=== Exercise objective ===
The listing below holds pictures; exclude them. Return exactly the lines from the one with "storage and processing;" through the one with "This function differs".

◇ ◇ ◇

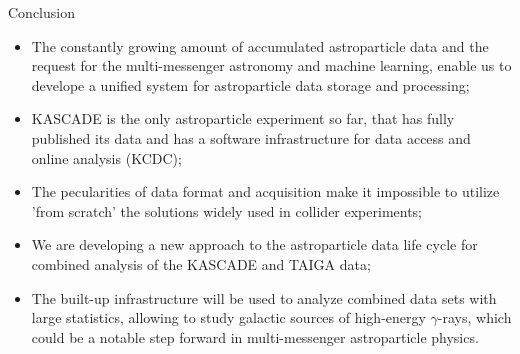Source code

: \begin{frame}{Conclusion}
\small
\begin{itemize}
  \item The constantly growing amount of accumulated astroparticle data and the request for the multi-messenger astronomy and machine learning, enable us to develope a unified system for astroparticle data storage and processing;
  \item KASCADE is the only astroparticle experiment so far, that has fully published its data and has a software infrastructure for data access and online analysis (KCDC);
  \item The pecularities of data format and acquisition make it impossible to utilize 'from scratch' the solutions widely used in collider experiments;
  \item We are developing a new approach to the astroparticle data life cycle for combined analysis of the KASCADE and TAIGA data;
  \item The built-up infrastructure will be used to analyze combined data sets with large statistics, allowing to study galactic sources of high-energy $\gamma$-rays, 
  which could be a notable step forward in multi-messenger astroparticle physics.

\end{itemize}
\end{frame}

%
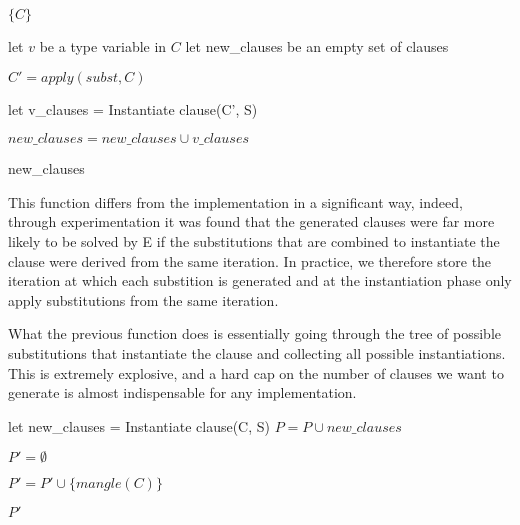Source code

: \documentclass{article}
\begin{document}
\begin{algorithm}[tbh]
\begin{algorithmic}[1]


      \State \Return \(\{C\}\)

   \Else

      \State let \(v\) be a type variable in \(C\)
      \State let new\_clauses be an empty set of clauses



            \State \(C' = apply(subst, C)\)

            \State let v\_clauses = Instantiate clause(C', S)

         \EndIf

         \State \( new\_clauses = new\_clauses \cup v\_clauses\)

      \EndFor

      \State \Return new\_clauses
   \EndIf

\EndFunction
\end{algorithmic}
\end{algorithm}
This function differs from the implementation in a significant way, indeed, through experimentation it was found that the generated clauses were far more likely to be solved by E if the substitutions that are combined to instantiate the clause were derived from the same iteration. In practice, we therefore store the iteration at which each substition is generated and at the instantiation phase only apply substitutions from the same iteration.


What the previous function does is essentially going through the tree of possible substitutions that instantiate the clause and collecting all possible instantiations. This is extremely explosive, and a hard cap on the number of clauses we want to generate is almost indispensable for any implementation.

\begin{algorithm}[tbh]
\begin{algorithmic}[1]

   \State let new\_clauses = Instantiate clause(C, S)
   \State \(P = P \cup new\_clauses\)
\EndFor

\State \(P' = \emptyset \)

      \State \(P' = P' \cup \{mangle(C)\}\)
   \EndIf
\EndFor

\State \Return \(P'\)

\EndFunction
\end{algorithmic}
\end{algorithm}
\end{document}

◇ ◇ ◇

=== Your solution ===
  \item The constantly growing amount of accumulated astroparticle data and the request for the multi-messenger astronomy and machine learning, enable us to develope a unified system for astroparticle data storage and processing;
  \item KASCADE is the only astroparticle experiment so far, that has fully published its data and has a software infrastructure for data access and online analysis (KCDC);
  \item The pecularities of data format and acquisition make it impossible to utilize 'from scratch' the solutions widely used in collider experiments;
  \item We are developing a new approach to the astroparticle data life cycle for combined analysis of the KASCADE and TAIGA data;
  \item The built-up infrastructure will be used to analyze combined data sets with large statistics, allowing to study galactic sources of high-energy $\gamma$-rays, 
  which could be a notable step forward in multi-messenger astroparticle physics.

\end{itemize}
\end{frame}

%
Source code

: \documentclass{article}
\begin{document}
\begin{algorithm}[tbh]
\begin{algorithmic}[1]


      \State \Return \(\{C\}\)

   \Else

      \State let \(v\) be a type variable in \(C\)
      \State let new\_clauses be an empty set of clauses



            \State \(C' = apply(subst, C)\)

            \State let v\_clauses = Instantiate clause(C', S)

         \EndIf

         \State \( new\_clauses = new\_clauses \cup v\_clauses\)

      \EndFor

      \State \Return new\_clauses
   \EndIf

\EndFunction
\end{algorithmic}
\end{algorithm}
This function differs from the implementation in a significant way, indeed, through experimentation it was found that the generated clauses were far more likely to be solved by E if the substitutions that are combined to instantiate the clause were derived from the same iteration. In practice, we therefore store the iteration at which each substition is generated and at the instantiation phase only apply substitutions from the same iteration.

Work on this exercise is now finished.